PercentileCumulative Federal Debt
10th percentile (lowest-debt students)$5,500
25th percentile$12,000
75th percentile$28,500
90th percentile (highest-debt students)$34,682

The gap between the 10th and 90th percentile is the clearest single measure of how widely borrowing varies at Clark.

Borrowing Including Parent and Grad PLUS Loans at Clark University

PLUS loans — taken out by parents or graduate students — add to the total cost of attendance financed by debt at Clark.

GroupBorrowersMedian debt incl. PLUS
All borrowers194$25,653
Completed (graduates)134$27,407
Did not complete60$20,354

On a standard 10-year plan, the median completing borrower would pay about $325.9/mo.

Borrowing by Loan Type at Clark University

Federal data lets us separate Stafford borrowers from the rest at Clark.

Borrowers With a Stafford Loan This Year

CohortBorrowersMedian debt incl. PLUS
Stafford loan this year181
No Stafford loan this year13

Repayment Burden at Clark University

The indicators below describe what the typical debt costs to pay back at Clark.

Student Loan Default Rates at Clark University

A loan default — failing to keep up with federal student-loan payments — is one of the worst financial outcomes a borrower can face. The official Department of Education two-year default rate for Clark follows.

MetricValue
2-year cohort default rate2.3%
Borrowers in the cohort501

A lower default rate generally signals that graduates earn enough to manage their loan payments.

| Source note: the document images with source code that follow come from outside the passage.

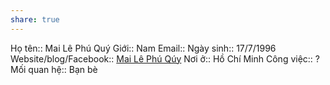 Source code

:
 ```yaml
---
share: true
---
```

Họ tên:: Mai Lê Phú Quý
Giới:: Nam
Email:: 
Ngày sinh:: 17/7/1996
Website/blog/Facebook:: [Mai Lê Phú Qúy](https://www.facebook.com/phuquy.maile)
Nơi ở:: Hồ Chí Minh
Công việc:: ?
Mối quan hệ:: Bạn bè
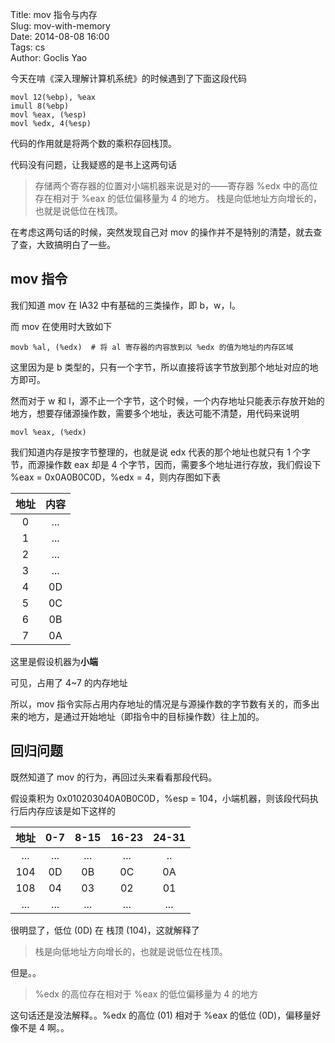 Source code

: Title: mov 指令与内存  
Slug: mov-with-memory  
Date: 2014-08-08 16:00  
Tags: cs  
Author: Goclis Yao  


今天在啃《深入理解计算机系统》的时候遇到了下面这段代码
```
movl 12(%ebp), %eax
imull 8(%ebp)
movl %eax, (%esp)
movl %edx, 4(%esp)
```
代码的作用就是将两个数的乘积存回栈顶。

代码没有问题，让我疑惑的是书上这两句话

> 存储两个寄存器的位置对小端机器来说是对的——寄存器 %edx 中的高位存在相对于 %eax 的低位偏移量为 4 的地方。
> 栈是向低地址方向增长的，也就是说低位在栈顶。

在考虑这两句话的时候，突然发现自己对 mov 的操作并不是特别的清楚，就去查了查，大致搞明白了一些。

## mov 指令
我们知道 mov 在 IA32 中有基础的三类操作，即 b，w，l。

而 mov 在使用时大致如下
```
movb %al, (%edx)  # 将 al 寄存器的内容放到以 %edx 的值为地址的内存区域
```
这里因为是 b 类型的，只有一个字节，所以直接将该字节放到那个地址对应的地方即可。

然而对于 w 和 l，源不止一个字节，这个时候，一个内存地址只能表示存放开始的地方，想要存储源操作数，需要多个地址，表达可能不清楚，用代码来说明
```
movl %eax, (%edx)
```
我们知道内存是按字节整理的，也就是说 edx 代表的那个地址也就只有 1 个字节，而源操作数 eax 却是 4 个字节，因而，需要多个地址进行存放，我们假设下 %eax = 0x0A0B0C0D，%edx = 4，则内存图如下表

| 地址 | 内容 |
| :-: | :-: |
| 0 | ... |
| 1 | ... |
| 2 | ... |
| 3 | ... |
| 4 | 0D |
| 5 | 0C |
| 6 | 0B |
| 7 | 0A |

这里是假设机器为**小端**

可见，占用了 4~7 的内存地址

所以，mov 指令实际占用内存地址的情况是与源操作数的字节数有关的，而多出来的地方，是通过开始地址（即指令中的目标操作数）往上加的。

## 回归问题
既然知道了 mov 的行为，再回过头来看看那段代码。

假设乘积为 0x010203040A0B0C0D，%esp = 104，小端机器，则该段代码执行后内存应该是如下这样的

| 地址 | 0-7 | 8-15 | 16-23 | 24-31 |
| :-: | :-: | :-: | :-: | :-: |
| ... | ... | ... | ... | .. |
| 104 | 0D | 0B | 0C | 0A |
| 108 | 04 | 03 | 02 | 01 |
| ... | ... | ... | ... | ... |

很明显了，低位 (0D) 在 栈顶 (104)，这就解释了

> 栈是向低地址方向增长的，也就是说低位在栈顶。

但是。。

> %edx 的高位存在相对于 %eax 的低位偏移量为 4 的地方

这句话还是没法解释。。%edx 的高位 (01) 相对于 %eax 的低位 (0D)，偏移量好像不是 4 啊。。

How Borrowing Varies by Student Group at Clark University

Median debt differs by income tier, first-generation status, and whether the student is financially dependent.

By Family Income

Income tierMedian federal debt
Low income$23,442
Middle income$22,144
High income$20,500

By First-Generation Status

CohortMedian federal debt
First-generation students$23,250
Continuing-generation students$20,981

Dependent vs Independent Borrowers

CohortMedian federal debt
Dependent students$21,769
Independent students$25,000

Borrowing Gaps Between Student Groups at Clark University

The Department of Education computes gap indicators that show how borrowing differs between student groups at Clark.

Student Loan Basics

Subsidized vs. Unsubsidized Loans

Unsubsidized federal student loans accrue interest every month — even while you are still enrolled. Unless you pay that interest as it builds, the balance you owe at graduation can be noticeably higher than the amount you originally borrowed.

Important to Remember

Unlike most other debt, federal student loans generally survive bankruptcy — and unpaid balances can lead to wage garnishment — so borrow only what you truly need.

References

More about our data sources and methodologies.